「仕事が遅すぎる人」に共通する残念な考え方 すべての仕事は必ずやり直しになると心得よ
みなさんが普段使っているスマートフォンのアプリを例に挙げて考えてみましょう。アプリは一度配信が開始されても、その後、幾度もアップデートを繰り返します。新しいアップデートの通知が何件もたまっていく光景を誰でも一度は見たことがあるはずです。あのアップデートはなぜ何回も繰り返し行われているのでしょうか? 答えは、配信が開始された段階では100%の完成度ではなかったからです。
「未完成品を売っているのか!」
そう思われたでしょうか? しかし想像してみてください。最初から100%の完成度のものを作るなんて、可能でしょうか? 大抵の仕事は、終わったときは満足していたとしても、時間が経つと修正したくなるものではないでしょうか?
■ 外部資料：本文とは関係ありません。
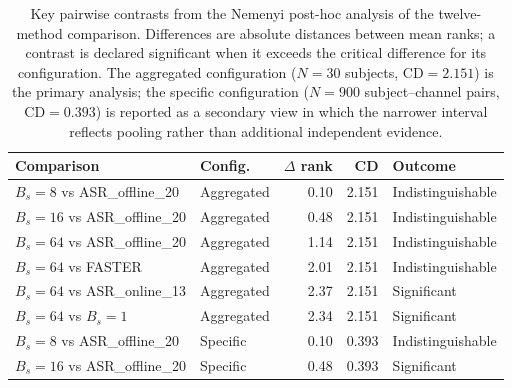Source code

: \documentclass[MScCS,12pt,oneside,final]{uccthesis}
\begin{document}
\begin{table}[!htb]
    \centering
    \begin{tabular}{l l r r l}
        \toprule
        \textbf{Comparison} & \textbf{Config.} & \textbf{$\Delta$ rank} & \textbf{CD} &
        \textbf{Outcome} \\
        \midrule
        $B_s = 8$ vs ASR\_offline\_20  & Aggregated & 0.10 & 2.151 & Indistinguishable \\
        $B_s = 16$ vs ASR\_offline\_20 & Aggregated & 0.48 & 2.151 & Indistinguishable \\
        $B_s = 64$ vs ASR\_offline\_20 & Aggregated & 1.14 & 2.151 & Indistinguishable \\
        $B_s = 64$ vs FASTER           & Aggregated & 2.01 & 2.151 & Indistinguishable \\
        $B_s = 64$ vs ASR\_online\_13  & Aggregated & 2.37 & 2.151 & Significant \\
        $B_s = 64$ vs $B_s = 1$        & Aggregated & 2.34 & 2.151 & Significant \\
        \midrule
        $B_s = 8$ vs ASR\_offline\_20  & Specific   & 0.10 & 0.393 & Indistinguishable \\
        $B_s = 16$ vs ASR\_offline\_20 & Specific   & 0.48 & 0.393 & Significant \\
        \bottomrule
    \end{tabular}
    \caption{Key pairwise contrasts from the Nemenyi post-hoc analysis of the twelve-method
    comparison. Differences are absolute distances between mean ranks; a contrast is declared
    significant when it exceeds the critical difference for its configuration. The aggregated
    configuration ($N = 30$ subjects, $\mathrm{CD} = 2.151$) is the primary analysis; the specific
    configuration ($N = 900$ subject--channel pairs, $\mathrm{CD} = 0.393$) is reported as a
    secondary view in which the narrower interval reflects pooling rather than additional
    independent evidence.}
    \label{tab:pairwise_key}
\end{table}
\end{document}
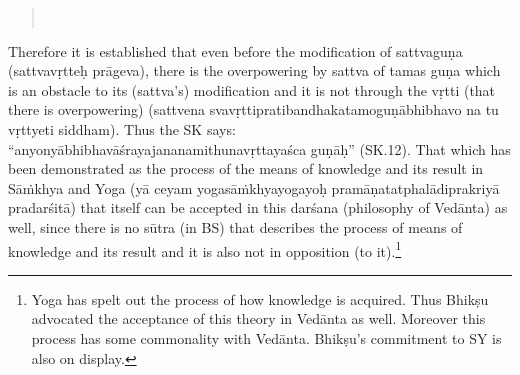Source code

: \eject

\begin{verse}
\\
\end{verse}

Therefore it is established that even before the modification of sattvaguṇa (sattvavṛtteḥ prāgeva), there is the overpowering by sattva of tamas guṇa which is an obstacle to its (sattva’s) modification and it is not through the vṛtti (that there is overpowering) (sattvena svavṛttipratibandhakatamoguṇābhibhavo na tu vṛttyeti siddham). Thus the SK says: “anyonyābhibhavāśrayajananamithunavṛttayaśca guṇāḥ” (SK.12).  That which has been demonstrated as the process of the means of knowledge and its result in Sāṁkhya and Yoga (yā ceyam yogasāṁkhyayogayoḥ pramāṇatatphalādiprakriyā pradarśitā) that itself can   be accepted in this darśana (philosophy of Vedānta) as well, since there is no sūtra (in BS) that describes the process of means of knowledge and its result and it is also not in opposition (to it).\footnote{Yoga has spelt out the process of how knowledge is acquired. Thus Bhikṣu advocated the acceptance of this theory in Vedānta as well. Moreover this process has some commonality with Vedānta. Bhikṣu’s commitment to SY is also on display.}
あなたの仕事だってそういうことがあったはずです。あのミーティングの日、話が終わった直後はなかなかいい仕事をしたと思った。でも翌日、ミーティングの内容を報告書にまとめている最中に「あれ、これで大丈夫かな……」と不安になってしまうのです。ほかにもあのプレゼンの前日、リハーサルが終わったときには「これでいける!」と思ったことでしょう。けれどもプレゼン当日、たくさんの人の前で発表している最中にどんどん不安になっていきます。
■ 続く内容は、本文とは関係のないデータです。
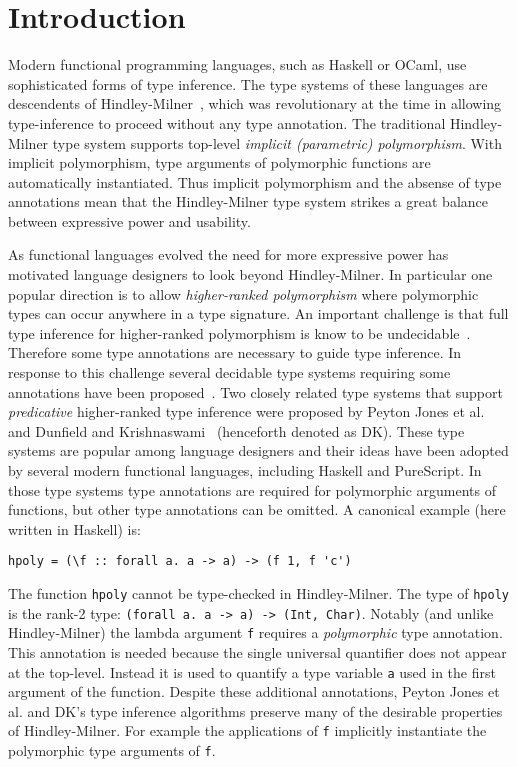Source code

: \section{Introduction}

Modern functional programming languages, such as Haskell or OCaml,
use sophisticated forms of type inference. The type systems of these languages are
descendents of Hindley-Milner~\cite{}, which was revolutionary at the
time in allowing type-inference to proceed without any type
annotation. The traditional Hindley-Milner type system supports
top-level \emph{implicit (parametric) polymorphism}. With implicit
polymorphism, type arguments of polymorphic functions are
automatically instantiated. Thus implicit polymorphism and the absense of
type annotations mean that the Hindley-Milner type system 
strikes a great balance between expressive power and usability. 

As functional languages evolved the need for more expressive
power has motivated language designers to look beyond Hindley-Milner.
In particular one popular direction is to allow 
\emph{higher-ranked polymorphism} where polymorphic types can
occur anywhere in a type signature.  
An important challenge is that full type inference for higher-ranked
polymorphism is know to be undecidable~\cite{}. Therefore some type
annotations are necessary to guide type inference. In response to this 
challenge several decidable type systems requiring some annotations 
have been proposed~\cite{}.
Two closely related type systems that 
support \emph{predicative} higher-ranked type inference were proposed 
by Peyton Jones et al.~\cite{} and Dunfield and
Krishnaswami~\cite{} (henceforth denoted as DK). 
These type systems are
popular among language designers and their ideas have been adopted by
several modern functional languages, including Haskell and PureScript.
In those type systems
type annotations are required for polymorphic arguments of functions,
but other type annotations can be omitted. A canonical example (here written in Haskell) is:
\begin{verbatim}
hpoly = (\f :: forall a. a -> a) -> (f 1, f 'c')
\end{verbatim}
The function \verb|hpoly| cannot be
type-checked in Hindley-Milner.  The type of \verb|hpoly| is the rank-2 type:
\verb|(forall a. a -> a) -> (Int, Char)|. Notably (and unlike
Hindley-Milner) the lambda argument \verb|f| requires a
\emph{polymorphic} type annotation.
This annotation is needed because the single universal quantifier
does not appear at the top-level. Instead it is used to quantify a
type variable \verb|a| used in the first argument of the
function. 
Despite these additional annotations, Peyton Jones et al. and DK's
type inference algorithms preserve many of the desirable properties 
of Hindley-Milner. For example the applications of \verb|f| implicitly 
instantiate the polymorphic type arguments of \verb|f|.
仕事とはそういうものです。どんなに頑張って100%のものを作っても、振り返ればそれは100%ではなく90%や80%のものに見えてしまうのです。言い換えれば、100%のものは、そんなに簡単に作れるものではありません。だから世の中のアプリ開発者は、配信後も長い時間をかけてアップデートを繰り返し、少しでもいいものを提供できるように努力しています。
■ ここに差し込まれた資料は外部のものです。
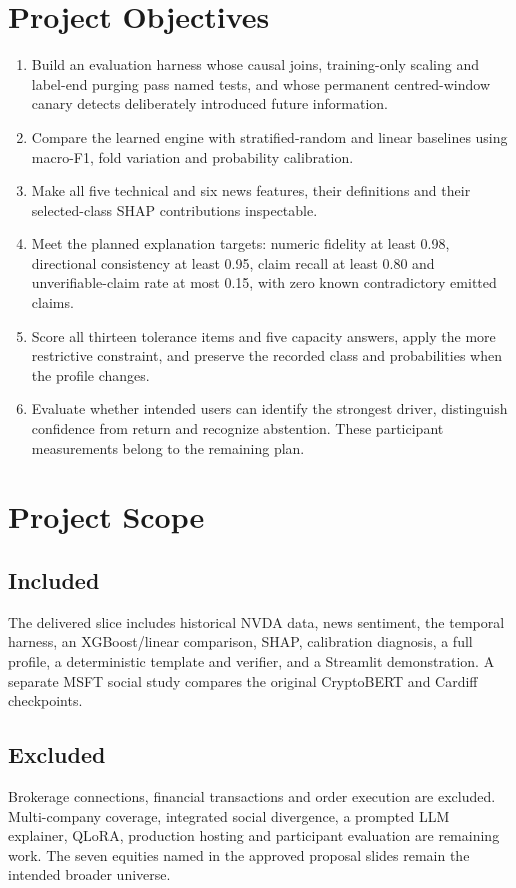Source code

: \section{Project Objectives}
\begin{enumerate}
\item Build an evaluation harness whose causal joins, training-only scaling and label-end purging pass named tests, and whose permanent centred-window canary detects deliberately introduced future information.
\item Compare the learned engine with stratified-random and linear baselines using macro-F1, fold variation and probability calibration.
\item Make all five technical and six news features, their definitions and their selected-class SHAP contributions inspectable.
\item Meet the planned explanation targets: numeric fidelity at least 0.98, directional consistency at least 0.95, claim recall at least 0.80 and unverifiable-claim rate at most 0.15, with zero known contradictory emitted claims.
\item Score all thirteen tolerance items and five capacity answers, apply the more restrictive constraint, and preserve the recorded class and probabilities when the profile changes.
\item Evaluate whether intended users can identify the strongest driver, distinguish confidence from return and recognize abstention. These participant measurements belong to the remaining plan.
\end{enumerate}
\section{Project Scope}
\subsection*{Included}
The delivered slice includes historical NVDA data, news sentiment, the temporal harness, an XGBoost/linear comparison, SHAP, calibration diagnosis, a full profile, a deterministic template and verifier, and a Streamlit demonstration. A separate MSFT social study compares the original CryptoBERT and Cardiff checkpoints.
\subsection*{Excluded}
Brokerage connections, financial transactions and order execution are excluded. Multi-company coverage, integrated social divergence, a prompted LLM explainer, QLoRA, production hosting and participant evaluation are remaining work. The seven equities named in the approved proposal slides remain the intended broader universe.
つまり最初から100%の仕事をしようとしても、ほぼ間違いなく徒労に終わるわけです。なぜなら後から再チェックすると、直すべき箇所が次々に見つかっていくからです。
3500個のバグがあっても、世界は変わる
「兵は拙速(せっそく)を尊(たっと)ぶ」という言葉があります。これは兵法書『孫子』から派生した言葉だと言われています(ただ、それを否定する説もあり、何の書物が正統な起源なのかは詳しくわかっていません)。この言葉は、一般には「拙(つた)ない戦法でも素早く進軍したほうが戦いに勝つ」という意味で浸透しています。転じて、「仕事は最初のうちに迅速に終わらせると良い」という意味にもなっています。
私は米マイクロソフト本社で「Windows95」の開発をしていました。マイクロソフトでは仕事ごとに必ず締め切りがあり、なおかつ製品( Windows95 )の発売予定日も決定していたので、決められた仕事は必ず期限内に終わらせる必要がありました。とにかくスピードが求められていたのです。